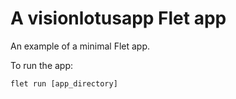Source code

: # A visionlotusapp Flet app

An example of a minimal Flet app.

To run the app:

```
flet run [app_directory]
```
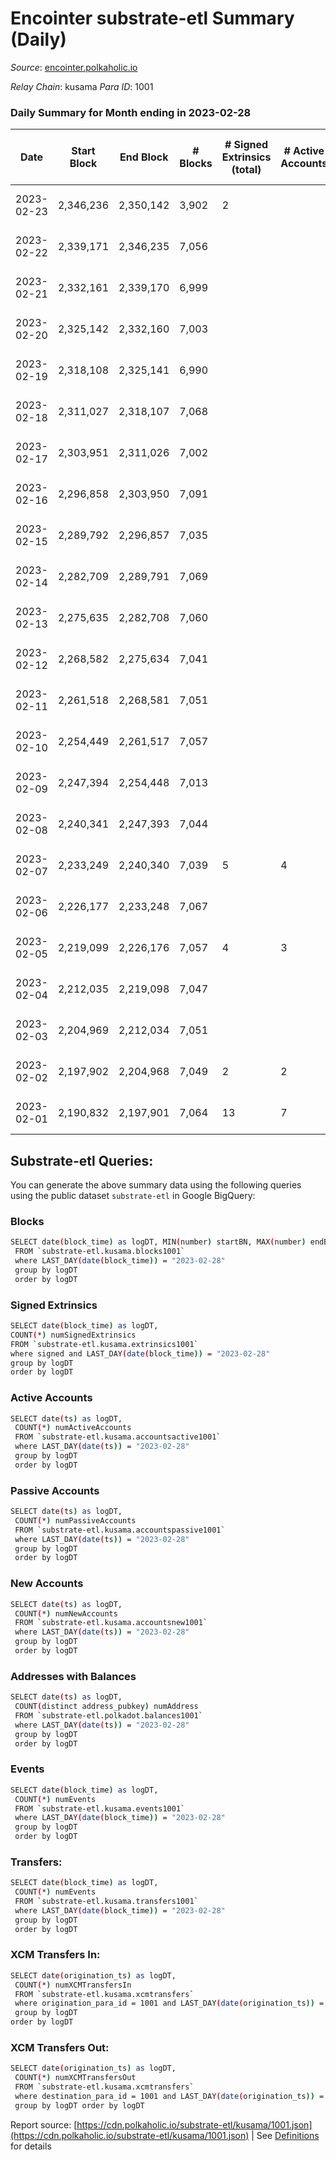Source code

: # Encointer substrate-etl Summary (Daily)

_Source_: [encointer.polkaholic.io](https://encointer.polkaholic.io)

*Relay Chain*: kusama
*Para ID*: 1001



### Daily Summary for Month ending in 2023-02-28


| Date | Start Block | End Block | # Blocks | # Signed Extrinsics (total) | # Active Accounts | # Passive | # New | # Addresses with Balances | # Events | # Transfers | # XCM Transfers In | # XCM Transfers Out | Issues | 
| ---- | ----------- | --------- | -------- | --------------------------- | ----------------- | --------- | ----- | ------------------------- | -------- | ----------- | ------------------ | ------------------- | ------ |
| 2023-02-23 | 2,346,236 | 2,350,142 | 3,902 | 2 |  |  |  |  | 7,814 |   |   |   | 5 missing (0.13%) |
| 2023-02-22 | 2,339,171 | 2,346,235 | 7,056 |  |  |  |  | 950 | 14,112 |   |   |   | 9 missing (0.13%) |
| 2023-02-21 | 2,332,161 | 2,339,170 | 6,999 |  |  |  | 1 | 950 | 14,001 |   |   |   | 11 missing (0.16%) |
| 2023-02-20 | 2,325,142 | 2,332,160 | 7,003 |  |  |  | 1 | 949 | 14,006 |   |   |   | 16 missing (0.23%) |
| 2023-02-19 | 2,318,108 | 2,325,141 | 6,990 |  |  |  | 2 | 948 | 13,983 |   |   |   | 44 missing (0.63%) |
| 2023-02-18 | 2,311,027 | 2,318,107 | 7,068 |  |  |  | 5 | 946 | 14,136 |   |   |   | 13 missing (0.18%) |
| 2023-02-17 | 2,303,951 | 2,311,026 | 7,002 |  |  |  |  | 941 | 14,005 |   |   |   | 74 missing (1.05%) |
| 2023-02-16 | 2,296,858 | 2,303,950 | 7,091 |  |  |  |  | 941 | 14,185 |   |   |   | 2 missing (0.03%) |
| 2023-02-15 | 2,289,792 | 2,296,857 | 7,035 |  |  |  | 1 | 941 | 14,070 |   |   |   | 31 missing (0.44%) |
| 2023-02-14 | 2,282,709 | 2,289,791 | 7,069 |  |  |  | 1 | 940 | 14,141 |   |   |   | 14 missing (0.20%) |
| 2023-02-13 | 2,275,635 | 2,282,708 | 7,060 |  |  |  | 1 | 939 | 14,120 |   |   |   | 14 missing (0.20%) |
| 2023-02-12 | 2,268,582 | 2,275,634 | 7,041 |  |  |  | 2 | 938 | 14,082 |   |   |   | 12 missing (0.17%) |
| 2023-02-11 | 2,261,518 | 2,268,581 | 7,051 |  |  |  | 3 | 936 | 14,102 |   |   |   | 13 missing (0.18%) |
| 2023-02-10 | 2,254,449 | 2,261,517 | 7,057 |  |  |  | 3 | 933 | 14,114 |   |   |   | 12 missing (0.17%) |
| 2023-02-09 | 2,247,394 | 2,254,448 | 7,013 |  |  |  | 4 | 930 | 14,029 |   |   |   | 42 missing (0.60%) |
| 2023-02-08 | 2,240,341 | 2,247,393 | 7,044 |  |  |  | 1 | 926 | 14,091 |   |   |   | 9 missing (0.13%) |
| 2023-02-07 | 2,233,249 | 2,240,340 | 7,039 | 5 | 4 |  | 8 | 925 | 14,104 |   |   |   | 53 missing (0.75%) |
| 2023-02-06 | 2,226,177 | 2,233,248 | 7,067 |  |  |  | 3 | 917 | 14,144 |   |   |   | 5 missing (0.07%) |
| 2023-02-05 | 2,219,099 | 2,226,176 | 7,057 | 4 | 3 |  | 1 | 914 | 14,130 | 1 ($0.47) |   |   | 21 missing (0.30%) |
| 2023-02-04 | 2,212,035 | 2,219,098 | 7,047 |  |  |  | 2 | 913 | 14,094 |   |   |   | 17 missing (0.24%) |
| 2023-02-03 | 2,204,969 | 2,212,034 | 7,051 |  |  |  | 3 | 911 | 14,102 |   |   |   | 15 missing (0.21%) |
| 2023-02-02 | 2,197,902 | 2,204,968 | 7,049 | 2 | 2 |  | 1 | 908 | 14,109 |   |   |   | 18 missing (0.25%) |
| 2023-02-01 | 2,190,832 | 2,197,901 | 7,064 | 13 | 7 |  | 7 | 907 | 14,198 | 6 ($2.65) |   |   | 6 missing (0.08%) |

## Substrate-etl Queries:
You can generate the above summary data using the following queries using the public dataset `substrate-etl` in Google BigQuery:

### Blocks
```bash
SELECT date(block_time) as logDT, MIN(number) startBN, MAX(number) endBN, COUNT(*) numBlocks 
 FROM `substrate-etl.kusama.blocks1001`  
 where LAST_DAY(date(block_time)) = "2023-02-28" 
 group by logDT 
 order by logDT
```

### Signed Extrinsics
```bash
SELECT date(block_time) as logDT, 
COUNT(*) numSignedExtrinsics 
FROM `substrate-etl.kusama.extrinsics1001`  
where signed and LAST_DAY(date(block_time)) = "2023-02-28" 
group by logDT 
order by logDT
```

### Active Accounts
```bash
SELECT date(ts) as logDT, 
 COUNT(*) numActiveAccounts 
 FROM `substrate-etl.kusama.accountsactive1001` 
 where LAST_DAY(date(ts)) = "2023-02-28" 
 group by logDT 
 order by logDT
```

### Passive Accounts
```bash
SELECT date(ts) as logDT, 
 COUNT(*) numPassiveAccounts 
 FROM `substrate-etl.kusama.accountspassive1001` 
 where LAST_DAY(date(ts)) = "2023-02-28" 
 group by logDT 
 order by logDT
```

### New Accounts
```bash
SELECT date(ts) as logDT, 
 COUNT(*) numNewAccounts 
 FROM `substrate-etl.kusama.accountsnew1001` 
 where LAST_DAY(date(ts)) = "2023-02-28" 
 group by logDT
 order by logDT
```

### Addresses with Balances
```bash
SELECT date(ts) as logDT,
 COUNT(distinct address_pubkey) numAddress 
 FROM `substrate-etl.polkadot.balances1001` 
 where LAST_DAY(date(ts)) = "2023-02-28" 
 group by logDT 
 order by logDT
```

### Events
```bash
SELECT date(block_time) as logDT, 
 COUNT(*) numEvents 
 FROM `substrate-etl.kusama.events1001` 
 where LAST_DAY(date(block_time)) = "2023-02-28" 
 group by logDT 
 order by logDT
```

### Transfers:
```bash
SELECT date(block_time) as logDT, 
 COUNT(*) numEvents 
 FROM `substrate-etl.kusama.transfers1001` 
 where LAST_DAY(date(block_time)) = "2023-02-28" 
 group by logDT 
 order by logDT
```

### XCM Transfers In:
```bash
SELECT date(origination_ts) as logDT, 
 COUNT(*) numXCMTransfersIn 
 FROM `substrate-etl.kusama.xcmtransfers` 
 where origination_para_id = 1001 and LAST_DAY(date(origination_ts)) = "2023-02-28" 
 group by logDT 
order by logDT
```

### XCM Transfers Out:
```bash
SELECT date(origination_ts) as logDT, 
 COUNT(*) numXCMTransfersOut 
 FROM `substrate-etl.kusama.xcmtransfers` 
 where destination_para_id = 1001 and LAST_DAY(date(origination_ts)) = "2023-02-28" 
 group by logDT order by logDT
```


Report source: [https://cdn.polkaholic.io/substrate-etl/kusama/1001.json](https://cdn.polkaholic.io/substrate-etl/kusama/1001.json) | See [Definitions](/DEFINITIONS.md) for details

§ **ABOUT THIS TASK**:
What is the number of lines in the data that include the word "with"? State only that number.

§ **SOLUTION**:
2